As a child, I spent a large portion of my life in the backseat of the family car on vacation. My father worked for Procter & Gamble and we moved from Seal Beach, California to St Louis to Chicago to Chesapeake, Virginia, to Lima, Ohio and then to Cincinnati. My parents loved to travel but with 3 children, and another to be born when we lived in Virginia, it would have been prohibitively expensive to fly everywhere. Plus flying was such a glamorous event back then, I don’t blame my parents for choosing a car trip over a flight where you needed to be dressed up and on your best behavior. So we drove and often camped while seeing parts of the United States. One summer it was New England, another out West, another the Midwest. Usually whatever was near by where we were living at the time. My mother was a history major so we spent one summer visiting Civil War battlefields (as an 11 year old, this was supremely boring as one field looked just like the next). Both sets of my grandparents lived in Arizona, and my cousins lived in California, so there were many road trips to visit them. I think I developed my love for reading during these trips in the back of the car. If I could get in the way back of the station wagon, that was the perfect spot. Old people will know what the way back was.
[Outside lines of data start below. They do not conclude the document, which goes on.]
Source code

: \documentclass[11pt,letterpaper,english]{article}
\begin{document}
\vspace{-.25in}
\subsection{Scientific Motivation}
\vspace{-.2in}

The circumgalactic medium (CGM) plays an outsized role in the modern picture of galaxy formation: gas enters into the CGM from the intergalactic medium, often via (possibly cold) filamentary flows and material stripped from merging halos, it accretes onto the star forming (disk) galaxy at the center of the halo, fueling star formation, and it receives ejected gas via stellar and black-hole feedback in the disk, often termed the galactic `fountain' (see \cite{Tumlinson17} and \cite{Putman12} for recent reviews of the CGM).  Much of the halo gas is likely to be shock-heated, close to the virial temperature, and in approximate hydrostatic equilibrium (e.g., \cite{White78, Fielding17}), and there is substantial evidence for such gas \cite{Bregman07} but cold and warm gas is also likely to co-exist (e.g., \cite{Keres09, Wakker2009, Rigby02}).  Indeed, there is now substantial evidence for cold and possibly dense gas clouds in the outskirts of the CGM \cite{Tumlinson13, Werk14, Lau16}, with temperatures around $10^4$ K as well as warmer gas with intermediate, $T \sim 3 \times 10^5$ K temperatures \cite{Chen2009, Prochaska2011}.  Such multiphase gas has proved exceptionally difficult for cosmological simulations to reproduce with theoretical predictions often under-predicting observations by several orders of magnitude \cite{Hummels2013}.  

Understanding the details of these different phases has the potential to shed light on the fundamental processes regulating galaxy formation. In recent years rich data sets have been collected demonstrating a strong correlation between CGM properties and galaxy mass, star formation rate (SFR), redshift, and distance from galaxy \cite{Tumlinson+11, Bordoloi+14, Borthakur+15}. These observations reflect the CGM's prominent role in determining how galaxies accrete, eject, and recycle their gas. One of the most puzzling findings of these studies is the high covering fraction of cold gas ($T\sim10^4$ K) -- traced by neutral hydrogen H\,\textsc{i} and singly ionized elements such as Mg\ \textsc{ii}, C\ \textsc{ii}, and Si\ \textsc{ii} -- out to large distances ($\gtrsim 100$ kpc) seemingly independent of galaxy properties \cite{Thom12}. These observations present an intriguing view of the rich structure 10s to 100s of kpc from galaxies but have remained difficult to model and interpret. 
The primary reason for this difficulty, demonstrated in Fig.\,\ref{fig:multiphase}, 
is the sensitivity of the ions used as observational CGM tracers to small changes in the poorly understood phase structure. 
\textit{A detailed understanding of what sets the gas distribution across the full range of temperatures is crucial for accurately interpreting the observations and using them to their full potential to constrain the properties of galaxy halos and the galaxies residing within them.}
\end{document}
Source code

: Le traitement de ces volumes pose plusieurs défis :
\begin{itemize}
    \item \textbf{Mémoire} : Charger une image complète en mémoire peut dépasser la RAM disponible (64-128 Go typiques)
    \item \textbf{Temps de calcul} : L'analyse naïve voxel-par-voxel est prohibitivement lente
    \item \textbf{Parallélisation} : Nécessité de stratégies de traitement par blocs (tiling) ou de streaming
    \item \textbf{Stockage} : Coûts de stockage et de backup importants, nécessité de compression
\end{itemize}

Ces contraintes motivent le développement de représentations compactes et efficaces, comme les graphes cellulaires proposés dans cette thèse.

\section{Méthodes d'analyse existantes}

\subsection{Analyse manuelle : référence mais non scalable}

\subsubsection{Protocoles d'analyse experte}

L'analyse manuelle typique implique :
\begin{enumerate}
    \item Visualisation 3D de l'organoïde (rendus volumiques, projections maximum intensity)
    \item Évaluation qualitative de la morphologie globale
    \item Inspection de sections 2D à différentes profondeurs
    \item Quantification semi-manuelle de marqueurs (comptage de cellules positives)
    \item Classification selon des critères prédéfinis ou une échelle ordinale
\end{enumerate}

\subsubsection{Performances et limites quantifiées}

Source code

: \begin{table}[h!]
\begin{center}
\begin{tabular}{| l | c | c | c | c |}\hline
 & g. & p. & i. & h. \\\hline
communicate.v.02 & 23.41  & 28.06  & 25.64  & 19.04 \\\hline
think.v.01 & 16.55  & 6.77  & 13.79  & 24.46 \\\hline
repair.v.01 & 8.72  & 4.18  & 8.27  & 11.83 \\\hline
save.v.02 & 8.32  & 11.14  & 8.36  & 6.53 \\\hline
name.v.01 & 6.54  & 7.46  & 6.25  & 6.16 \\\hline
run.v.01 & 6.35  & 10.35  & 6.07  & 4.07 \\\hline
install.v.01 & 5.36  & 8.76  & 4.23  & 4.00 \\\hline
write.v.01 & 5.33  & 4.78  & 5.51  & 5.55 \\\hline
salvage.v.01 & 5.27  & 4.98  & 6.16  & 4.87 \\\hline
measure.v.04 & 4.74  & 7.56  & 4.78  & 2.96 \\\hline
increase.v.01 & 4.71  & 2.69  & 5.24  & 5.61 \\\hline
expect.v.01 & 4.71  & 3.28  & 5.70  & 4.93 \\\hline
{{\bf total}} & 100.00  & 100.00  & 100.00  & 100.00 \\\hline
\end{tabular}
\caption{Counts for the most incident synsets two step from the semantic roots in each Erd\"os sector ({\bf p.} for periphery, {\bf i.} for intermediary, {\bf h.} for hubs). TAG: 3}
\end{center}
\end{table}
One of my favorite books in 4th grade (living in Chicago at the time), was The Phantom Tollbooth. For those unfamiliar, a young, bored boy named Milo is gifted a small tollbooth and he uses his little electric car to drive through it and to worlds beyond. The trip changes his outlook on life. As a child, I yearned to drive myself on a trip to unexplored places. Frankly, I was enamored with driving, hoping to become a bus driver when I grew up since I would be able to drive all day long.

I have traveled to many places here in the US and around the world, and each trip has changed my outlook. But I have never traveled by myself. So on March 1, 2025, I will get in my little car, drive through my little tollbooth, and see what is in between here and there. If you would like to see what it is, please follow along.

Illinois, March 14, 2025

The Art Institute has been my favorite museum in Chicago for as long as I remember. I try to visit it every time I am in Chicago. However, my daughter recommended I visit the Museum of Science and Industry today. I thought I would stop in for a bit and then go to the Art Institute. However, I never made it to the Art Institute, because the Museum of Science and Industry was one of the best museums I have ever visited.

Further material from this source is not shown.